A team from the University of Texas observed the total eclipse in Pisa, Italy, mostly studying the solar irradiance with a wavelength below 1 centimeter. At that time, coronagraphs had already allowed coronal observation in the visible light band so it could be observed at any time, not just during total solar eclipses, but instruments allowing millimeter-wave band observations were still lacking. Therefore, it was still necessary to make such observations during a total solar eclipse.^[3] Arcetri Observatory in Florence, Italy also made observations.^[4]

In popular culture

The crucifixion scene in the 1961 film Barabbas was shot during this eclipse.^[5]

Eclipse details

Shown below are two tables displaying details about this particular solar eclipse. The first table outlines times at which the moon's penumbra or umbra attains the specific parameter, and the second table describes various other parameters pertaining to this eclipse.^[6]

February 15, 1961 Solar Eclipse Times
Event	Time (UTC)
First Penumbral External Contact	1961 February 15 at 06:09:22.0 UTC
First Umbral External Contact	1961 February 15 at 07:29:58.3 UTC
First Central Line	1961 February 15 at 07:31:35.6 UTC
First Umbral Internal Contact	1961 February 15 at 07:33:15.5 UTC
Ecliptic Conjunction	1961 February 15 at 08:10:53.4 UTC
Greatest Duration	1961 February 15 at 08:18:50.8 UTC
Greatest Eclipse	1961 February 15 at 08:19:48.3 UTC
Equatorial Conjunction	1961 February 15 at 08:43:06.4 UTC
Last Umbral Internal Contact	1961 February 15 at 09:06:05.1 UTC
Last Central Line	1961 February 15 at 09:07:44.1 UTC
Last Umbral External Contact	1961 February 15 at 09:09:20.5 UTC
Last Penumbral External Contact	1961 February 15 at 10:30:05.6 UTC

February 15, 1961 Solar Eclipse Parameters
Parameter	Value
Eclipse Magnitude	1.03604
Eclipse Obscuration	1.07339
Gamma	0.88302
Sun Right Ascension	21h54m38.6s
Sun Declination	-12°42'31.9"
Sun Semi-Diameter	16'11.4"
Sun Equatorial Horizontal Parallax	08.9"
Moon Right Ascension	21h53m44.3s
Moon Declination	-11°50'22.7"
Moon Semi-Diameter	16'38.8"
Moon Equatorial Horizontal Parallax	1°01'05.5"
ΔT	33.6 s

Eclipse season

This eclipse is part of an eclipse season, a period, roughly every six months, when eclipses occur. Only two (or occasionally three) eclipse seasons occur each year, and each season lasts about 35 days and repeats just short of six months (173 days) later; thus two full eclipse seasons always occur each year. Either two or three eclipses happen each eclipse season. In the sequence below, each eclipse is separated by a fortnight.

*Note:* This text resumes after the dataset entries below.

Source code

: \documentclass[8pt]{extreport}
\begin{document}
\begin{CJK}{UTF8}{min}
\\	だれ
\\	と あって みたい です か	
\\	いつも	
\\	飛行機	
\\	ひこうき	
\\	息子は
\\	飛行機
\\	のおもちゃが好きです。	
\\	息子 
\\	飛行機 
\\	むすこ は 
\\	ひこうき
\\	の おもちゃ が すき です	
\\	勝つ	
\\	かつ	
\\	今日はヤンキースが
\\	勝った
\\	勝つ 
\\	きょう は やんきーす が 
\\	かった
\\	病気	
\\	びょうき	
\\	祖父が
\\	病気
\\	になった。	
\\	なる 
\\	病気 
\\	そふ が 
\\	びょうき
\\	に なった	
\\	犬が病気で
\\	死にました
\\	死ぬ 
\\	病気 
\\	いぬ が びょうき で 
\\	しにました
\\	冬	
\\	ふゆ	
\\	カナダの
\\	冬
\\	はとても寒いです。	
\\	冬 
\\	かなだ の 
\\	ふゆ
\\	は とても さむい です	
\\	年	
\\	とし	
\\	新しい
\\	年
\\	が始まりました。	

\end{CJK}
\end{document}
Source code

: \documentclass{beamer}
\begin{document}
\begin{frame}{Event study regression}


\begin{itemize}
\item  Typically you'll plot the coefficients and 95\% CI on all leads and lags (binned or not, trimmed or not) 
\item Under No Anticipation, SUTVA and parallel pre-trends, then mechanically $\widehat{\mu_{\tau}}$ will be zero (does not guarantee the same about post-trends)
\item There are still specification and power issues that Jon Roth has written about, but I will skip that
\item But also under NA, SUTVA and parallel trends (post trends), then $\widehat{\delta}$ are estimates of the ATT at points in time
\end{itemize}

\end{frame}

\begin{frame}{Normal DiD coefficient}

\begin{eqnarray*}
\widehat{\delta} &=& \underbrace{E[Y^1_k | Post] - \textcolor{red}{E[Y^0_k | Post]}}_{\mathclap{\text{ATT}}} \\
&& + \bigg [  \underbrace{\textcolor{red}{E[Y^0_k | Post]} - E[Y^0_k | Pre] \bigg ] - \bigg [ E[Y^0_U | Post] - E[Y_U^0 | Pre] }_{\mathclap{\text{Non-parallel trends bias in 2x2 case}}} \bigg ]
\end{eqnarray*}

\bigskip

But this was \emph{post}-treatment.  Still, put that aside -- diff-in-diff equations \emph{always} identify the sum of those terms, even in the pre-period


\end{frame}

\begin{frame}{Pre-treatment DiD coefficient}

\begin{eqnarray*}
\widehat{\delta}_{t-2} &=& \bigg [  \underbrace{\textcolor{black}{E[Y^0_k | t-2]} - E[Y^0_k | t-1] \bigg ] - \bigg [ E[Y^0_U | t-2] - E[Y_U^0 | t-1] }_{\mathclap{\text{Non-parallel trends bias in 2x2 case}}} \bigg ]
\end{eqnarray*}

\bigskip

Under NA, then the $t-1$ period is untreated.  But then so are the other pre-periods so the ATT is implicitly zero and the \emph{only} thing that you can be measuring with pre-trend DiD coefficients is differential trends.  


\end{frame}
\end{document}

Eclipse season of February–March 1961
February 15 Descending node (new moon)	March 2 Ascending node (full moon)

Total solar eclipse Solar Saros 120	Partial lunar eclipse Lunar Saros 132

Related eclipses

Solar eclipses of 1961–1964

This eclipse is a member of a semester series. An eclipse in a semester series of solar eclipses repeats approximately every 177 days and 4 hours (a semester) at alternating nodes of the Moon's orbit.^[7]

The partial solar eclipses on June 10, 1964 and December 4, 1964 occur in the next lunar year eclipse set.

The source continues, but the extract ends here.